◆ The problem
Work through the entries below and show every line in which "affected" is found.

________________________________________

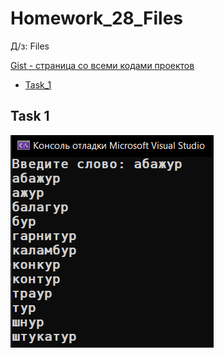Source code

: 
# Homework_28_Files
Д/з: Files

<a href="https://gist.github.com/SlavikArt/3f425304efc92b699c6cdd2894e203c1">Gist - страница со всеми кодами проектов</a>

* [Task_1](Task_1)

<p align="center">
    <h2>Task 1</h2>
    <p></p>
    <img src="images/Task_1.png">
</p>
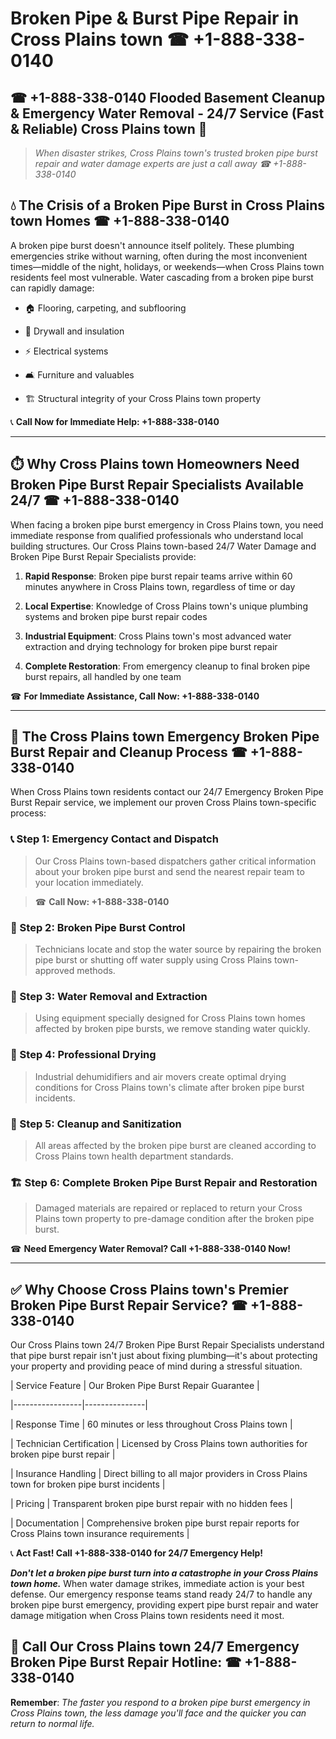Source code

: # Broken Pipe & Burst Pipe Repair in Cross Plains town ☎ +1-888-338-0140  
## ☎ +1-888-338-0140 Flooded Basement Cleanup & Emergency Water Removal - 24/7 Service (Fast & Reliable) Cross Plains town 🚨  

> *When disaster strikes, Cross Plains town's trusted broken pipe burst repair and water damage experts are just a call away ☎ +1-888-338-0140*  

## 💧 The Crisis of a Broken Pipe Burst in Cross Plains town Homes ☎ +1-888-338-0140  

A broken pipe burst doesn't announce itself politely. These plumbing emergencies strike without warning, often during the most inconvenient times—middle of the night, holidays, or weekends—when Cross Plains town residents feel most vulnerable. Water cascading from a broken pipe burst can rapidly damage:  

* 🏠 Flooring, carpeting, and subflooring  
* 🧱 Drywall and insulation  
* ⚡ Electrical systems  
* 🛋️ Furniture and valuables  
* 🏗️ Structural integrity of your Cross Plains town property  

📞 **Call Now for Immediate Help: +1-888-338-0140**  

---  

## ⏱️ Why Cross Plains town Homeowners Need Broken Pipe Burst Repair Specialists Available 24/7 ☎ +1-888-338-0140  

When facing a broken pipe burst emergency in Cross Plains town, you need immediate response from qualified professionals who understand local building structures. Our Cross Plains town-based 24/7 Water Damage and Broken Pipe Burst Repair Specialists provide:  

1. **Rapid Response**: Broken pipe burst repair teams arrive within 60 minutes anywhere in Cross Plains town, regardless of time or day  
2. **Local Expertise**: Knowledge of Cross Plains town's unique plumbing systems and broken pipe burst repair codes  
3. **Industrial Equipment**: Cross Plains town's most advanced water extraction and drying technology for broken pipe burst repair  
4. **Complete Restoration**: From emergency cleanup to final broken pipe burst repairs, all handled by one team  

☎ **For Immediate Assistance, Call Now: +1-888-338-0140**  

---  

## 🔧 The Cross Plains town Emergency Broken Pipe Burst Repair and Cleanup Process ☎ +1-888-338-0140  

When Cross Plains town residents contact our 24/7 Emergency Broken Pipe Burst Repair service, we implement our proven Cross Plains town-specific process:  

### 📞 Step 1: Emergency Contact and Dispatch  
> Our Cross Plains town-based dispatchers gather critical information about your broken pipe burst and send the nearest repair team to your location immediately.  
> ☎ **Call Now: +1-888-338-0140**  

### 🚿 Step 2: Broken Pipe Burst Control  
> Technicians locate and stop the water source by repairing the broken pipe burst or shutting off water supply using Cross Plains town-approved methods.  

### 🌊 Step 3: Water Removal and Extraction  
> Using equipment specially designed for Cross Plains town homes affected by broken pipe bursts, we remove standing water quickly.  

### 💨 Step 4: Professional Drying  
> Industrial dehumidifiers and air movers create optimal drying conditions for Cross Plains town's climate after broken pipe burst incidents.  

### 🧼 Step 5: Cleanup and Sanitization  
> All areas affected by the broken pipe burst are cleaned according to Cross Plains town health department standards.  

### 🏗️ Step 6: Complete Broken Pipe Burst Repair and Restoration  
> Damaged materials are repaired or replaced to return your Cross Plains town property to pre-damage condition after the broken pipe burst.  

☎ **Need Emergency Water Removal? Call +1-888-338-0140 Now!**  

---  

## ✅ Why Choose Cross Plains town's Premier Broken Pipe Burst Repair Service? ☎ +1-888-338-0140  

Our Cross Plains town 24/7 Broken Pipe Burst Repair Specialists understand that pipe burst repair isn't just about fixing plumbing—it's about protecting your property and providing peace of mind during a stressful situation.  

| Service Feature | Our Broken Pipe Burst Repair Guarantee |  
|-----------------|---------------|  
| Response Time | 60 minutes or less throughout Cross Plains town |  
| Technician Certification | Licensed by Cross Plains town authorities for broken pipe burst repair |  
| Insurance Handling | Direct billing to all major providers in Cross Plains town for broken pipe burst incidents |  
| Pricing | Transparent broken pipe burst repair with no hidden fees |  
| Documentation | Comprehensive broken pipe burst repair reports for Cross Plains town insurance requirements |  

📞 **Act Fast! Call +1-888-338-0140 for 24/7 Emergency Help!**  

***Don't let a broken pipe burst turn into a catastrophe in your Cross Plains town home.*** When water damage strikes, immediate action is your best defense. Our emergency response teams stand ready 24/7 to handle any broken pipe burst emergency, providing expert pipe burst repair and water damage mitigation when Cross Plains town residents need it most.  

## 📱 Call Our Cross Plains town 24/7 Emergency Broken Pipe Burst Repair Hotline: ☎ +1-888-338-0140  

**Remember**: *The faster you respond to a broken pipe burst emergency in Cross Plains town, the less damage you'll face and the quicker you can return to normal life.*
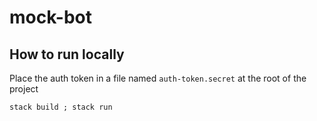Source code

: # mock-bot

## How to run locally
Place the auth token in a file named `auth-token.secret` at the root of the project

`stack build ; stack run`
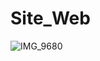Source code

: # Site_Web

![IMG_9680](https://user-images.githubusercontent.com/60757768/84675724-0876fd80-af03-11ea-9f47-ccaf6f87e88d.gif)
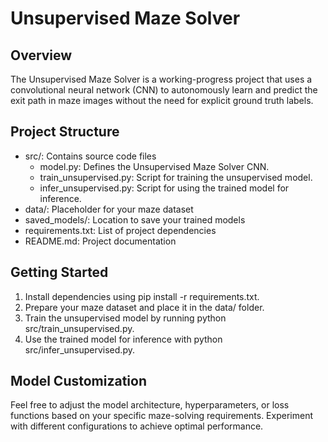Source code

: # Unsupervised Maze Solver

## Overview
The Unsupervised Maze Solver is a working-progress project that uses a convolutional neural network (CNN) to autonomously learn and predict the exit path in maze images without the need for explicit ground truth labels.

## Project Structure
- src/: Contains source code files
  - model.py: Defines the Unsupervised Maze Solver CNN.
  - train_unsupervised.py: Script for training the unsupervised model.
  - infer_unsupervised.py: Script for using the trained model for inference.
- data/: Placeholder for your maze dataset
- saved_models/: Location to save your trained models
- requirements.txt: List of project dependencies
- README.md: Project documentation

## Getting Started
1. Install dependencies using pip install -r requirements.txt.
2. Prepare your maze dataset and place it in the data/ folder.
3. Train the unsupervised model by running python src/train_unsupervised.py.
4. Use the trained model for inference with python src/infer_unsupervised.py.

## Model Customization
Feel free to adjust the model architecture, hyperparameters, or loss functions based on your specific maze-solving requirements. Experiment with different configurations to achieve optimal performance.
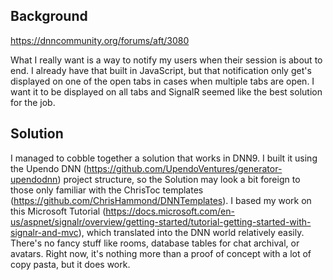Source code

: ## Background  
https://dnncommunity.org/forums/aft/3080

What I really want is a way to notify my users when their session is about to end. I already have that built in JavaScript, but that notification only get's displayed on one of the open tabs in cases when multiple tabs are open. I want it to be displayed on all tabs and SignalR seemed like the best solution for the job.

## Solution  
I managed to cobble together a solution that works in DNN9. I built it using the Upendo DNN (https://github.com/UpendoVentures/generator-upendodnn) project structure, so the Solution may look a bit foreign to those only familiar with the ChrisToc templates (https://github.com/ChrisHammond/DNNTemplates). I based my work on this Microsoft Tutorial (https://docs.microsoft.com/en-us/aspnet/signalr/overview/getting-started/tutorial-getting-started-with-signalr-and-mvc), which translated into the DNN world relatively easily. There's no fancy stuff like rooms, database tables for chat archival, or avatars. Right now, it's nothing more than a proof of concept with a lot of copy pasta, but it does work.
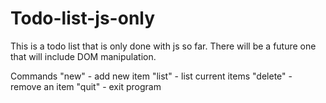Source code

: # Todo-list-js-only
This is a todo list that is only done with js so far. There will be a future one that will include DOM manipulation.

Commands
"new" - add new item
"list" - list current items
"delete" - remove an item
"quit" - exit program
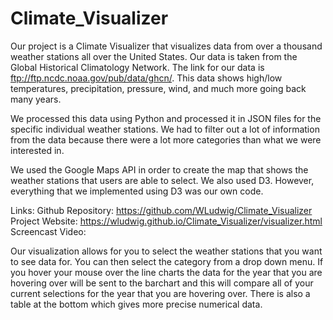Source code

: # Climate_Visualizer

Our project is a Climate Visualizer that visualizes data from over a thousand weather stations all over the United States.  Our data is taken from the Global Historical Climatology Network.  The link for our data is ftp://ftp.ncdc.noaa.gov/pub/data/ghcn/.  This data shows high/low temperatures, precipitation, pressure, wind, and much more going back many years.

We processed this data using Python and processed it in JSON files for the specific individual weather stations.  We had to filter out a lot of information from the data because there were a lot more categories than what we were interested in.

We used the Google Maps API in order to create the map that shows the weather stations that users are able to select.  We also used D3.  However, everything that we implemented using D3 was our own code.

Links:
Github Repository: https://github.com/WLudwig/Climate_Visualizer
Project Website: https://wludwig.github.io/Climate_Visualizer/visualizer.html
Screencast Video: 

Our visualization allows for you to select the weather stations that you want to see data for.  You can then select the category from a drop down menu.  If you hover your mouse over the line charts the data for the year that you are hovering over will be sent to the barchart and this will compare all of your current selections for the year that you are hovering over.  There is also a table at the bottom which gives more precise numerical data.
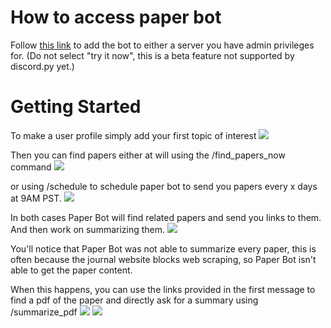 # How to access paper bot
Follow [this link](https://discord.com/oauth2/authorize?client_id=1252693045938491483) to add the bot to either a server you have admin privileges for. (Do not select "try it now", this is a beta feature not supported by discord.py yet.)

# Getting Started
To make a user profile simply add your first topic of interest
<img src="https://github.com/biopherret/Paper_Bot/assets/59324379/4d3e3ec3-40c6-459d-98bc-3817ab1f5d0e">

Then you can find papers either at will using the /find_papers_now command
<img src="https://github.com/biopherret/Paper_Bot/assets/59324379/f2a230bf-f79d-4ad7-bd67-60d61c2c3446">

or using /schedule to schedule paper bot to send you papers every x days at 9AM PST.
<img src="https://github.com/biopherret/Paper_Bot/assets/59324379/9a1079fd-f9e9-4f81-9a62-23b90a00ec76">

In both cases Paper Bot will find related papers and send you links to them. And then work on summarizing them.
<img src="https://github.com/biopherret/Paper_Bot/assets/59324379/9c0b5cce-d207-428c-b990-30821874e001">

You'll notice that Paper Bot was not able to summarize every paper, this is often because the journal website blocks web scraping, so Paper Bot isn't able to get the paper content. 

When this happens, you can use the links provided in the first message to find a pdf of the paper and directly ask for a summary using /summarize_pdf
<img src="https://github.com/biopherret/Paper_Bot/assets/59324379/789cac54-9c33-4762-9672-943ca08f229a">
<img src="https://github.com/biopherret/Paper_Bot/assets/59324379/12b0d8ed-da6a-4b8e-8eab-0b19cbf3970d">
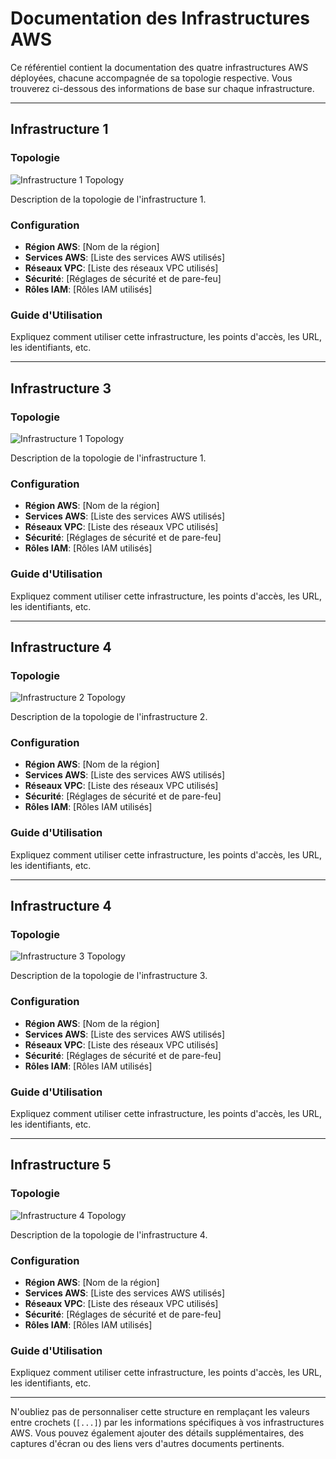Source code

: # Documentation des Infrastructures AWS

Ce référentiel contient la documentation des quatre infrastructures AWS déployées, chacune accompagnée de sa topologie respective. Vous trouverez ci-dessous des informations de base sur chaque infrastructure.

---
## Infrastructure 1

### Topologie

![Infrastructure 1 Topology](images/infrastructure1-topology.png)

Description de la topologie de l'infrastructure 1.

### Configuration

- **Région AWS**: [Nom de la région]
- **Services AWS**: [Liste des services AWS utilisés]
- **Réseaux VPC**: [Liste des réseaux VPC utilisés]
- **Sécurité**: [Réglages de sécurité et de pare-feu]
- **Rôles IAM**: [Rôles IAM utilisés]

### Guide d'Utilisation

Expliquez comment utiliser cette infrastructure, les points d'accès, les URL, les identifiants, etc.

---


## Infrastructure 3

### Topologie

![Infrastructure 1 Topology](images/infrastructure1-topology.png)

Description de la topologie de l'infrastructure 1.

### Configuration

- **Région AWS**: [Nom de la région]
- **Services AWS**: [Liste des services AWS utilisés]
- **Réseaux VPC**: [Liste des réseaux VPC utilisés]
- **Sécurité**: [Réglages de sécurité et de pare-feu]
- **Rôles IAM**: [Rôles IAM utilisés]

### Guide d'Utilisation

Expliquez comment utiliser cette infrastructure, les points d'accès, les URL, les identifiants, etc.

---

## Infrastructure 4

### Topologie

![Infrastructure 2 Topology](images/infrastructure2-topology.png)

Description de la topologie de l'infrastructure 2.

### Configuration

- **Région AWS**: [Nom de la région]
- **Services AWS**: [Liste des services AWS utilisés]
- **Réseaux VPC**: [Liste des réseaux VPC utilisés]
- **Sécurité**: [Réglages de sécurité et de pare-feu]
- **Rôles IAM**: [Rôles IAM utilisés]

### Guide d'Utilisation

Expliquez comment utiliser cette infrastructure, les points d'accès, les URL, les identifiants, etc.

---

## Infrastructure 4

### Topologie

![Infrastructure 3 Topology](images/infrastructure3-topology.png)

Description de la topologie de l'infrastructure 3.

### Configuration

- **Région AWS**: [Nom de la région]
- **Services AWS**: [Liste des services AWS utilisés]
- **Réseaux VPC**: [Liste des réseaux VPC utilisés]
- **Sécurité**: [Réglages de sécurité et de pare-feu]
- **Rôles IAM**: [Rôles IAM utilisés]

### Guide d'Utilisation

Expliquez comment utiliser cette infrastructure, les points d'accès, les URL, les identifiants, etc.

---

## Infrastructure 5

### Topologie

![Infrastructure 4 Topology](images/infrastructure4-topology.png)

Description de la topologie de l'infrastructure 4.

### Configuration

- **Région AWS**: [Nom de la région]
- **Services AWS**: [Liste des services AWS utilisés]
- **Réseaux VPC**: [Liste des réseaux VPC utilisés]
- **Sécurité**: [Réglages de sécurité et de pare-feu]
- **Rôles IAM**: [Rôles IAM utilisés]

### Guide d'Utilisation

Expliquez comment utiliser cette infrastructure, les points d'accès, les URL, les identifiants, etc.

---

N'oubliez pas de personnaliser cette structure en remplaçant les valeurs entre crochets (`[...]`) par les informations spécifiques à vos infrastructures AWS. Vous pouvez également ajouter des détails supplémentaires, des captures d'écran ou des liens vers d'autres documents pertinents.


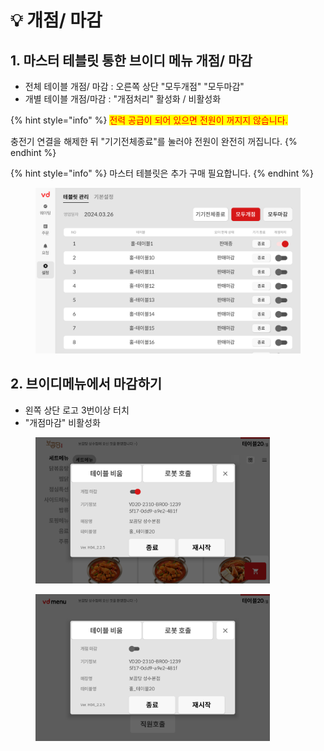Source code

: # 💡 개점/ 마감

## 1. 마스터 테블릿 통한 브이디 메뉴 개점/ 마감

* 전체  테이블  개점/ 마감 : 오른쪽 상단 "모두개점"  "모두마감"&#x20;
* 개별 테이블 개점/마감 : "개점처리"  활성화 / 비활성화

{% hint style="info" %}
<mark style="color:red;">전력 공급이 되어 있으면 전원이 꺼지지 않습니다.</mark>&#x20;

충전기 연결을 해제한 뒤 "기기전체종료"를 눌러야 전원이 완전히 꺼집니다.&#x20;
{% endhint %}

{% hint style="info" %}
마스터 테블릿은 추가 구매 필요합니다.
{% endhint %}

<figure><img src="../.gitbook/assets/Screenshot_20240326-190705.png" alt=""><figcaption></figcaption></figure>

## 2. 브이디메뉴에서 마감하기

* 왼쪽 상단 로고 3번이상 터치&#x20;
* "개점마감" 비활성화

<div>

<figure><img src="../.gitbook/assets/Screenshot_20240328-125352.png" alt="" width="375"><figcaption></figcaption></figure>

 

<figure><img src="../.gitbook/assets/Screenshot_20240328-125426.png" alt="" width="375"><figcaption></figcaption></figure>

</div>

________________________________________

◆ Written answer
> Using equipment specially designed for Cross Plains town homes affected by broken pipe bursts, we remove standing water quickly.  
> All areas affected by the broken pipe burst are cleaned according to Cross Plains town health department standards.  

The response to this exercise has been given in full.